The only study I’ve been able to find so far is from an American platform, prostatecancerfree.org. They claim to have the put together data on 129,000 men with prostate cancer. Is anyone familiar with it? It offers success and reoccurrence rates on several treatment options. The study seems to show some quite specific patterns over which some treatments perform better than others, particularly for those with an intermediate or high risk diagnosis.  Everywhere else I’ve been looking, and the kind people on here who responded to my first post with some helpful advice/suggestions, seems to show there is no clear ‘better treatment’.

A little knowledge is dangerous I know, but my urologist strongly suggested NSRP and was a little dismissive of Brachy. Most things I’ve looked at seem to suggest Brachy has similar results and reoccurrence rates (or better according to the study from prostecancerfree.org) but few people seem to have Brachytherapy? Have I got that wrong?

I'm going to speak to an oncologist as was suggested to me on here to get their thoughts. I am sure I am treading a well-worn path taken by us newly diagnosed of ‘looking for answers’ that probably don’t clearly exist, but the prostatecancerfree.org study, seems to show Brachy as a better option for treatment success and non-reoccurrence than NSRP. Brachy also seems to be a much less invasive procedure than surgery, and thats without all the risks that go with surgey, the much longer rehab, and the ED and incontinence issues looking more likley with surgey. There are the longer term risks with the bowel and bladder problems with RT I've read, but possible long term incontinence and ED don't sound great either with NSRP..

Maybe I’m just going down unhelpful rabbit holes, but after chatting with the consultant I thought surgery was really the only option.. now I’m not so sure.

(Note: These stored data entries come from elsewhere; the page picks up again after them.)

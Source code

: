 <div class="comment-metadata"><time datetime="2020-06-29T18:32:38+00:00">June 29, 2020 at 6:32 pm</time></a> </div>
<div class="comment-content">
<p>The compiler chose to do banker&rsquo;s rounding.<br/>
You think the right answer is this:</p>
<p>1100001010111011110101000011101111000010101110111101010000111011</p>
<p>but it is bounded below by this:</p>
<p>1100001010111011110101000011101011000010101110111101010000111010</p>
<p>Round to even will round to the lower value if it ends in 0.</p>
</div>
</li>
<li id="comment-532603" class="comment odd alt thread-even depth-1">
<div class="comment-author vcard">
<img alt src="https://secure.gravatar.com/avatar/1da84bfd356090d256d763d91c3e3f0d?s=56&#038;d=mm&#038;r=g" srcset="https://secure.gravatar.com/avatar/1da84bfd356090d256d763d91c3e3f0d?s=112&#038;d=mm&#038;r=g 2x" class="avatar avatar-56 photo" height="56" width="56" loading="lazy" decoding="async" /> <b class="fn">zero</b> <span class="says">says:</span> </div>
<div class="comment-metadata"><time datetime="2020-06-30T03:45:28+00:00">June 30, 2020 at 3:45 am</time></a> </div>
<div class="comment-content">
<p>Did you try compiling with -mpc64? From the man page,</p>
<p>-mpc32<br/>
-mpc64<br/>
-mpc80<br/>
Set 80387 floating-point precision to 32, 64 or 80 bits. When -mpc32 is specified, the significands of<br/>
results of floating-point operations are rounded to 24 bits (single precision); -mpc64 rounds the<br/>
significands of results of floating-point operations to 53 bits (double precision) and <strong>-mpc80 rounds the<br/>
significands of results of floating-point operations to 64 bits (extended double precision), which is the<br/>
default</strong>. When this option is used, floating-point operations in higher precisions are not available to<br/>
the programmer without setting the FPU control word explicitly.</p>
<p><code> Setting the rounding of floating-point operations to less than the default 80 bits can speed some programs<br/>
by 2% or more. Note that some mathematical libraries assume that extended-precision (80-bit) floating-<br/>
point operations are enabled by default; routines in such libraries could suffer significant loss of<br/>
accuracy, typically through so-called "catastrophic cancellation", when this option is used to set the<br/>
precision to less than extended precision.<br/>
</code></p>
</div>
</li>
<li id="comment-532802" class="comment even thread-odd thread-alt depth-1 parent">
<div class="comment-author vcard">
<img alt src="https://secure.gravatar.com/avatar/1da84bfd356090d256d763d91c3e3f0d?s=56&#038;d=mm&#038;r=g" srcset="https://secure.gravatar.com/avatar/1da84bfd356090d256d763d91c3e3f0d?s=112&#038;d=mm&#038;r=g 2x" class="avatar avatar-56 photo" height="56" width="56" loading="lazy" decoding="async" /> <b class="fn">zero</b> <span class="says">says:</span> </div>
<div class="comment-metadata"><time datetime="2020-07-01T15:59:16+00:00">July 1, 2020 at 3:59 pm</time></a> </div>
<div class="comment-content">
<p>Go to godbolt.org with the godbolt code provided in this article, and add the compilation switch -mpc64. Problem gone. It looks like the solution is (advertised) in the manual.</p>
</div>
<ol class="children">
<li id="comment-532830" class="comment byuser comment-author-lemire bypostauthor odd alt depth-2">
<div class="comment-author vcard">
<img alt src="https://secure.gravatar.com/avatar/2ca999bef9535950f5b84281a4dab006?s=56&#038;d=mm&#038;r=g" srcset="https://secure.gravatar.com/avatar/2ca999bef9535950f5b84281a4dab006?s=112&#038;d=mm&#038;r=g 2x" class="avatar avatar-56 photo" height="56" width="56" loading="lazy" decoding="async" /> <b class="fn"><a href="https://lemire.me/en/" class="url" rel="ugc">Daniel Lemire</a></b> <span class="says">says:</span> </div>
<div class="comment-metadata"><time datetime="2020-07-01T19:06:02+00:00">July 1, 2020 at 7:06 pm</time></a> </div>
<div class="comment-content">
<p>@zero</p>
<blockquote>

Thanks in advance for any insight/help.

 

 

User
Posted 31 Oct 2024 at 19:12
I find it a mind blowing that I am supposed to make a decison about something i know literally nothing about apart from what ive read/been told in a few days. There are clearly many brilliant medical professionals that are highly skilled, experienced and hugely knowledgable, yet they will expect me to make a decison as to the right way forward.. I cannot think of many other scenarios where this would happen. Im still a little shell shocked with the diagnosis tbh, and perhaps rambling unhelpfully, I still find it very very strange though...
User
Posted 31 Oct 2024 at 19:36

Hi Adrian I get there are no guarantees, but there must be 'better options' that medical professionals with years of experience would be best placed to suggest. I guess Im answering my own question really as the urlogist said to me  surgery...but, from what ive seen in this forum it looks like its not always that straightforward. Thanks for the message, I hope you're well. 

User
Posted 31 Oct 2024 at 19:50

Gus, I entirely agree with you. It seems ridiculous to me that clinicians can't get their heads together to say that a particular treatment path is likely to have better outcomes than another.

Perhaps, in the future, they'll input all your details into a computer and artificial intelligence will calculate your best treatment option.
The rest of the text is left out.